Un lector nos pregunta acerca del decubrimiento , a 450 años luz de la Tierra, de un planeta, denominado Kepler 10-c, al que algunos llaman Supertierra, Megatierra o Godzitierra, ya que tiene un diámetro 2.3 veces mayor que el nuestro —29 mil kilómetros— y es 17 veces más masivo, de constitución rocosa, con una superficie sólida y quizá con agua, y al parecer envuelto por una atmósfera nubosa que amortigua el intenso calor que recibe de su estrella, por lo cual no se descarta la posibilidad de que en él haya vida.

Por Juan José Morales

Representación artística de Kepler 10-c. Gira cada 45 días en torno a una estrella similar al Sol y está acompañado de otro planeta mucho más pequeño. Fue observado por primera vez en 2011 con el telescopio orbital Kepler y desde entonces se le ha estado estudiando con el telescopio italiano Galileo desde el observatorio español de La Palma en las islas Canarias. Ilustración, David Aguilar. Centro Harvard Smithsoniano de Astrofísica.

Y nos pregunta cómo los astrónomos pueden averiguar tantas cuestiones sobre un objeto relativamente pequeño y tan lejano que ningún telescopio permite observarlo con la misma claridad y detalle que los planetas de nuestro sistema solar.

Pues bien, en respuesta a su pregunta, diremos que el método usado para estudiar esos lejanos planetas —o exoplanetas como se les denomina— consiste en observarlos mientras pasan frente a su estrella. Midiendo con gran exactitud la disminución en la luminosidad de la estrella al ser parcialmente bloqueada por el planeta, se puede establecer el diámetro de este último y en consecuencia su tamaño.

Pero eso no dice mucho. Para determinar su composición, hay que conocer su masa, que comparada con el tamaño, permite calcular su densidad y así saber si es gaseoso como Júpiter y Saturno, o rocoso como Marte y la Tierra.

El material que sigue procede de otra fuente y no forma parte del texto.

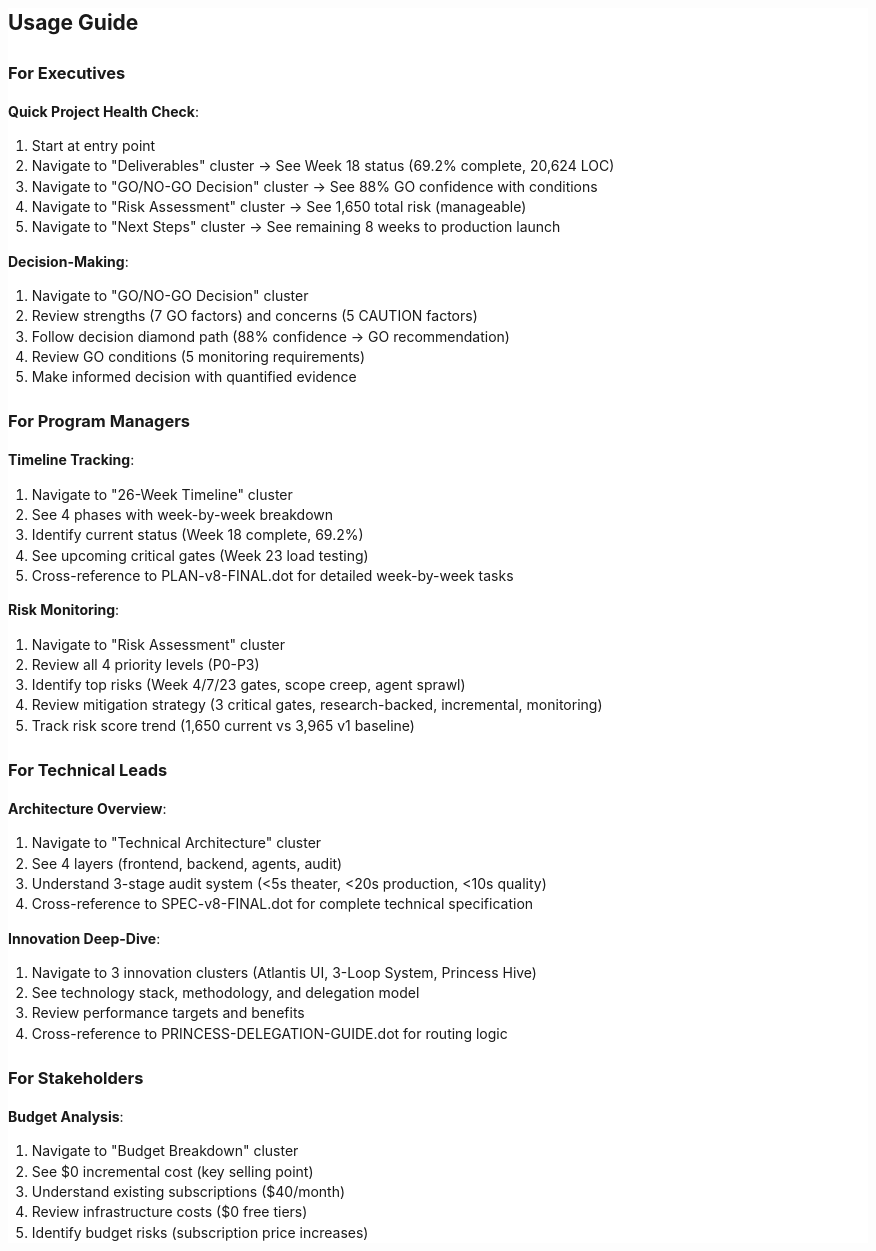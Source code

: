 
## Usage Guide

### For Executives

**Quick Project Health Check**:
1. Start at entry point
2. Navigate to "Deliverables" cluster → See Week 18 status (69.2% complete, 20,624 LOC)
3. Navigate to "GO/NO-GO Decision" cluster → See 88% GO confidence with conditions
4. Navigate to "Risk Assessment" cluster → See 1,650 total risk (manageable)
5. Navigate to "Next Steps" cluster → See remaining 8 weeks to production launch

**Decision-Making**:
1. Navigate to "GO/NO-GO Decision" cluster
2. Review strengths (7 GO factors) and concerns (5 CAUTION factors)
3. Follow decision diamond path (88% confidence → GO recommendation)
4. Review GO conditions (5 monitoring requirements)
5. Make informed decision with quantified evidence

### For Program Managers

**Timeline Tracking**:
1. Navigate to "26-Week Timeline" cluster
2. See 4 phases with week-by-week breakdown
3. Identify current status (Week 18 complete, 69.2%)
4. See upcoming critical gates (Week 23 load testing)
5. Cross-reference to PLAN-v8-FINAL.dot for detailed week-by-week tasks

**Risk Monitoring**:
1. Navigate to "Risk Assessment" cluster
2. Review all 4 priority levels (P0-P3)
3. Identify top risks (Week 4/7/23 gates, scope creep, agent sprawl)
4. Review mitigation strategy (3 critical gates, research-backed, incremental, monitoring)
5. Track risk score trend (1,650 current vs 3,965 v1 baseline)

### For Technical Leads

**Architecture Overview**:
1. Navigate to "Technical Architecture" cluster
2. See 4 layers (frontend, backend, agents, audit)
3. Understand 3-stage audit system (<5s theater, <20s production, <10s quality)
4. Cross-reference to SPEC-v8-FINAL.dot for complete technical specification

**Innovation Deep-Dive**:
1. Navigate to 3 innovation clusters (Atlantis UI, 3-Loop System, Princess Hive)
2. See technology stack, methodology, and delegation model
3. Review performance targets and benefits
4. Cross-reference to PRINCESS-DELEGATION-GUIDE.dot for routing logic

### For Stakeholders

**Budget Analysis**:
1. Navigate to "Budget Breakdown" cluster
2. See $0 incremental cost (key selling point)
3. Understand existing subscriptions ($40/month)
4. Review infrastructure costs ($0 free tiers)
5. Identify budget risks (subscription price increases)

Estimar la masa resulta extraordinariamente difícil por observación directa tratándose de un cuerpo pequeño y tan distante. Pero los astrónomos idearon un ingenioso método deductivo: mediante el análisis de la luz de la estrella, miden la proporción de hidrógeno, helio y elementos pesados que contiene. Como las estrellas y sus cortejos de planetas se forman de la misma nube de material cósmico, el contenido de elementos pesados de los planetas puede deducirse a partir de la composición de la estrella. Y, conforme a su masa y distancia a la estrella, puede calcularse la temperatura en su superficie y saber si han conservado una gran cantidad de hidrógeno y helio y son por tanto gaseosos como Júpiter y demás planetas gigantes de nuestro sistema solar, o si los han perdido y son rocosos como la Tierra.

Después de estudiar cientos de exoplanetas con el telescopio orbital Kepler —que por estar fuera de la atmósfera permite obtener imágenes muy nítidas—, los astrónomos han llegado a la conclusión de que esos cuerpos pueden agruparse en tres grandes categorías: aquellos con una masa de hasta 1.7 veces la de la Tierra, los de 1.7 a 3.9 veces, y los de mayor tamaño. Los primeros, serían rocosos. Los más grandes gaseosos, y los de tamaño intermedio se catalogan como enanos gaseosos o minineptunos, ya que, si bien son rocosos, a la vez conservan una envoltura de gases más o menos densa, aunque no tanto como la de los planetas gigantes.

De más de 600 exoplanetas así estudiados, las tres cuartas partes resultaron ser de este tipo. Es decir, enanos gaseosos. Y a los astrobiólogos les interesa saber más de ellos porque, dadas sus características, las condiciones ambientales serían favorables para la existencia de vida. No necesariamente seres superiores con los cuales pudiéramos establecer contacto inmediato, desde luego, sino cualquier forma de vida, desde las más elementales hasta las más avanzadas, incluso —¿por qué no?— civilizaciones altamente desarrolladas.

Pero eso ya es harina de otro costal. Esperamos que esta breve lección de astronomía no haya resultado aburrida.